Vancouver decided to try and curb speculation by bringing in a 15% surcharge for any foreign buyers in an attempt to cool the purchasing of homes in Vancouver for purely speculative reasons. The result of this was to force the buyers from outside the country to seek a different location for their purchasers and it would seem that Toronto was the beneficiary of that decision as the rate of house sales continued and in some instances grew even faster than predictions expected.
To try and counter some of this speculation and to do so without targeting individual buyers whether foreign or domestic Finance Minister Bill Morneau recently introduced measures to close loopholes that were currently on our books that allowed people to avoid paying capital gains on homes that were in reality not principal residences that the individuals actually lived in for a long period but were in fact purchased for speculative or short term investment reasons.
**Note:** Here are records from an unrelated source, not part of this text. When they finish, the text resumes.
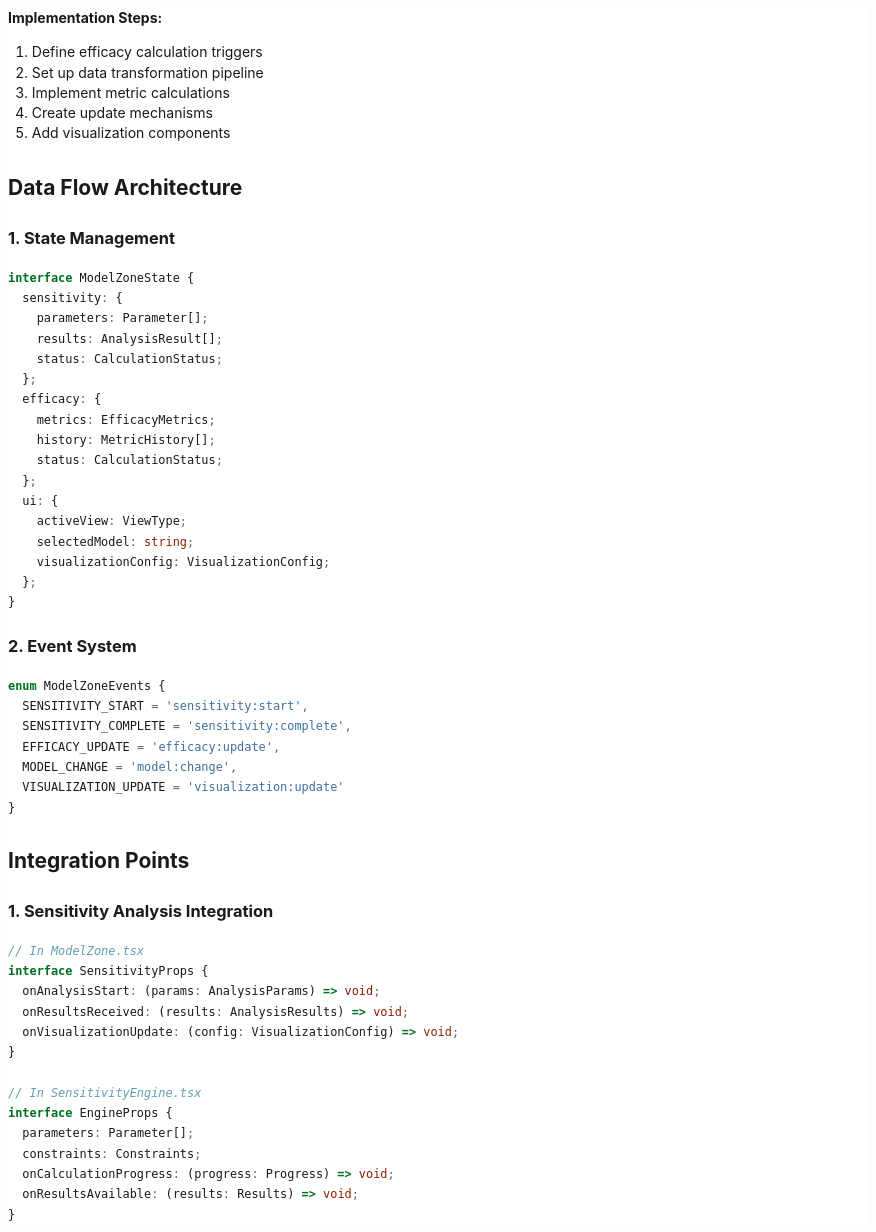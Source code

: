 **Implementation Steps:**
1. Define efficacy calculation triggers
2. Set up data transformation pipeline
3. Implement metric calculations
4. Create update mechanisms
5. Add visualization components

## Data Flow Architecture

### 1. State Management

```typescript
interface ModelZoneState {
  sensitivity: {
    parameters: Parameter[];
    results: AnalysisResult[];
    status: CalculationStatus;
  };
  efficacy: {
    metrics: EfficacyMetrics;
    history: MetricHistory[];
    status: CalculationStatus;
  };
  ui: {
    activeView: ViewType;
    selectedModel: string;
    visualizationConfig: VisualizationConfig;
  };
}
```

### 2. Event System

```typescript
enum ModelZoneEvents {
  SENSITIVITY_START = 'sensitivity:start',
  SENSITIVITY_COMPLETE = 'sensitivity:complete',
  EFFICACY_UPDATE = 'efficacy:update',
  MODEL_CHANGE = 'model:change',
  VISUALIZATION_UPDATE = 'visualization:update'
}
```

## Integration Points

### 1. Sensitivity Analysis Integration

```typescript
// In ModelZone.tsx
interface SensitivityProps {
  onAnalysisStart: (params: AnalysisParams) => void;
  onResultsReceived: (results: AnalysisResults) => void;
  onVisualizationUpdate: (config: VisualizationConfig) => void;
}

// In SensitivityEngine.tsx
interface EngineProps {
  parameters: Parameter[];
  constraints: Constraints;
  onCalculationProgress: (progress: Progress) => void;
  onResultsAvailable: (results: Results) => void;
}
```
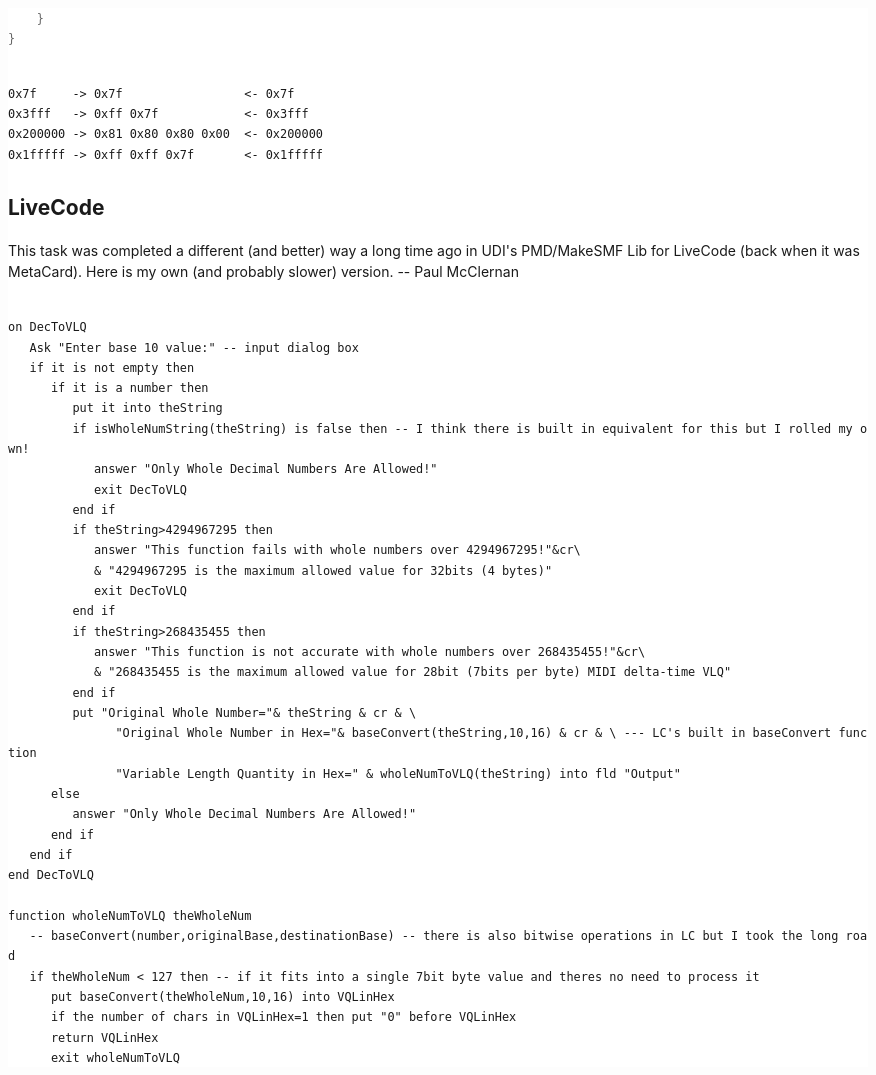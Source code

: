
 ```scala
    }
}
```


```txt

0x7f     -> 0x7f                 <- 0x7f
0x3fff   -> 0xff 0x7f            <- 0x3fff
0x200000 -> 0x81 0x80 0x80 0x00  <- 0x200000
0x1fffff -> 0xff 0xff 0x7f       <- 0x1fffff

```



## LiveCode


This task was completed a different (and better) way a long time ago in UDI's PMD/MakeSMF Lib for LiveCode (back when it was MetaCard).
Here is my own (and probably slower) version.
-- Paul McClernan


```LiveCode

on DecToVLQ
   Ask "Enter base 10 value:" -- input dialog box
   if it is not empty then
      if it is a number then
         put it into theString
         if isWholeNumString(theString) is false then -- I think there is built in equivalent for this but I rolled my own!
            answer "Only Whole Decimal Numbers Are Allowed!"
            exit DecToVLQ
         end if
         if theString>4294967295 then
            answer "This function fails with whole numbers over 4294967295!"&cr\
            & "4294967295 is the maximum allowed value for 32bits (4 bytes)"
            exit DecToVLQ
         end if
         if theString>268435455 then
            answer "This function is not accurate with whole numbers over 268435455!"&cr\
            & "268435455 is the maximum allowed value for 28bit (7bits per byte) MIDI delta-time VLQ"
         end if
         put "Original Whole Number="& theString & cr & \
               "Original Whole Number in Hex="& baseConvert(theString,10,16) & cr & \ --- LC's built in baseConvert function
               "Variable Length Quantity in Hex=" & wholeNumToVLQ(theString) into fld "Output"
      else
         answer "Only Whole Decimal Numbers Are Allowed!"
      end if
   end if
end DecToVLQ

function wholeNumToVLQ theWholeNum
   -- baseConvert(number,originalBase,destinationBase) -- there is also bitwise operations in LC but I took the long road
   if theWholeNum < 127 then -- if it fits into a single 7bit byte value and theres no need to process it
      put baseConvert(theWholeNum,10,16) into VQLinHex
      if the number of chars in VQLinHex=1 then put "0" before VQLinHex
      return VQLinHex
      exit wholeNumToVLQ
```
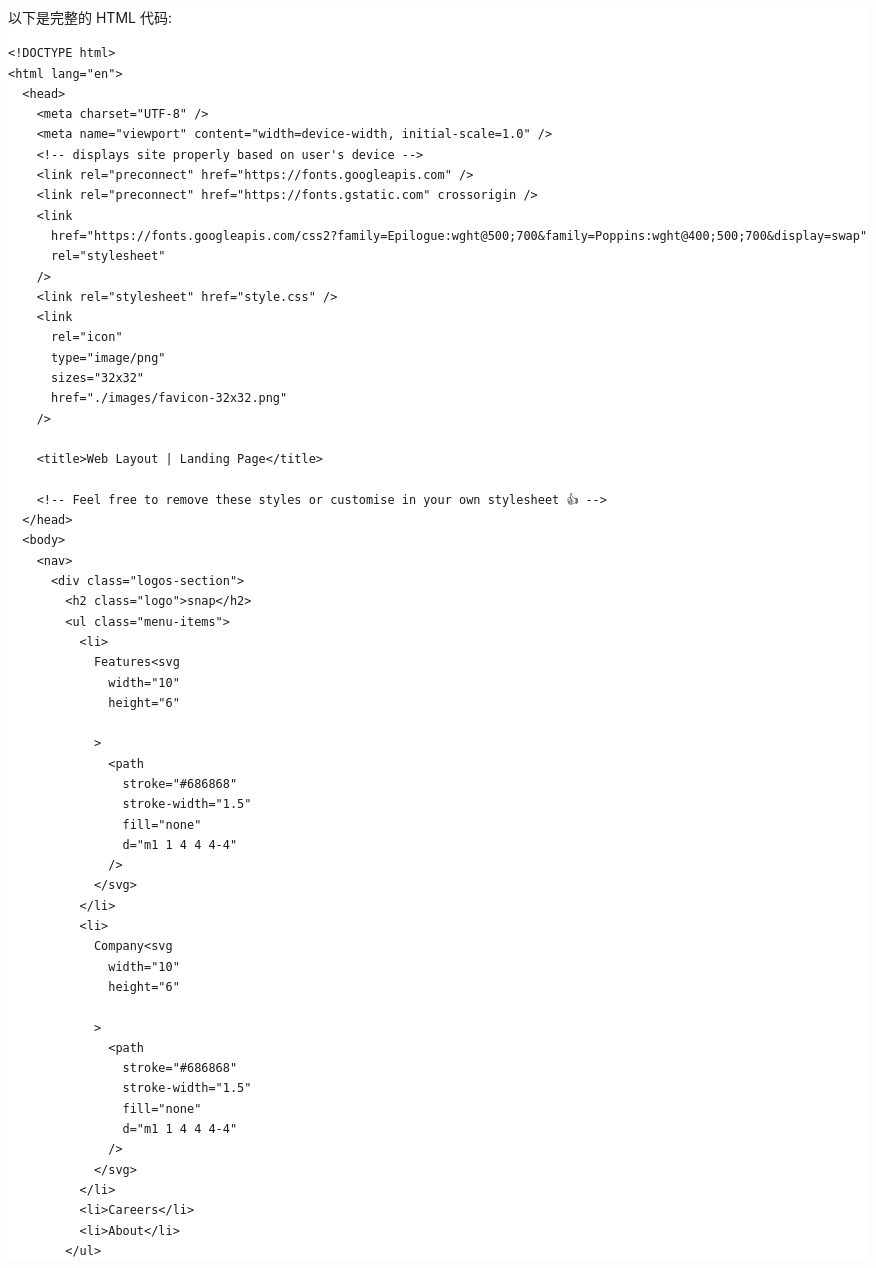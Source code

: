 以下是完整的 HTML 代码:

```
<!DOCTYPE html>
<html lang="en">
  <head>
    <meta charset="UTF-8" />
    <meta name="viewport" content="width=device-width, initial-scale=1.0" />
    <!-- displays site properly based on user's device -->
    <link rel="preconnect" href="https://fonts.googleapis.com" />
    <link rel="preconnect" href="https://fonts.gstatic.com" crossorigin />
    <link
      href="https://fonts.googleapis.com/css2?family=Epilogue:wght@500;700&family=Poppins:wght@400;500;700&display=swap"
      rel="stylesheet"
    />
    <link rel="stylesheet" href="style.css" />
    <link
      rel="icon"
      type="image/png"
      sizes="32x32"
      href="./images/favicon-32x32.png"
    />

    <title>Web Layout | Landing Page</title>

    <!-- Feel free to remove these styles or customise in your own stylesheet 👍 -->
  </head>
  <body>
    <nav>
      <div class="logos-section">
        <h2 class="logo">snap</h2>
        <ul class="menu-items">
          <li>
            Features<svg
              width="10"
              height="6"

            >
              <path
                stroke="#686868"
                stroke-width="1.5"
                fill="none"
                d="m1 1 4 4 4-4"
              />
            </svg>
          </li>
          <li>
            Company<svg
              width="10"
              height="6"

            >
              <path
                stroke="#686868"
                stroke-width="1.5"
                fill="none"
                d="m1 1 4 4 4-4"
              />
            </svg>
          </li>
          <li>Careers</li>
          <li>About</li>
        </ul>
```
The first thing to understand is exactly what a principal residence is under the definition of the law. A principal residence is defined as a dwelling that you own and have LIVED in at some point in the current tax year. Whether a detached house, semi-detached, town-house or condo or even a motor home or houseboat, if you own it and have lived in it can be considered a principal residence for purposes of tax.
If you choose to buy and then sell a property as an investment you are subjected to what are known as capital gains tax. The rate you would pay would be contingent on the profit you made on the selling of the property. If you sold the property for an $80,000 profit under the current tax rules you would pay the marginal tax rate under your income bracket on only half the profits, in this case $40,000. That is the taxable capital gain.
If however you lived in the home and declared it your principal residence you would be exempt from that capital gains tax all together.
This is the area of concern from the standpoint of the Finance Minister. Who is using their properties as principal residences and who is merely buying and selling in order to turn a quick profit and by doing so raising the prices to heights never before seen in the history of real estate in Canada.
The new rules now demand that all Canadians who have sold a house in the tax year have to declare the sale and the amount of profit that they made on their tax return. The information would include when they purchased and when they sold as well as the profit made in order to fully understand if the unit was in fact an investment or a principal residence in order to prevent individuals from avoiding paying taxes on investments.
There is still a long way to go but at least we are seeing a start in trying to get a handle on the ever rising prices of real estate in Canada and to stop the bubble from getting bigger or popping.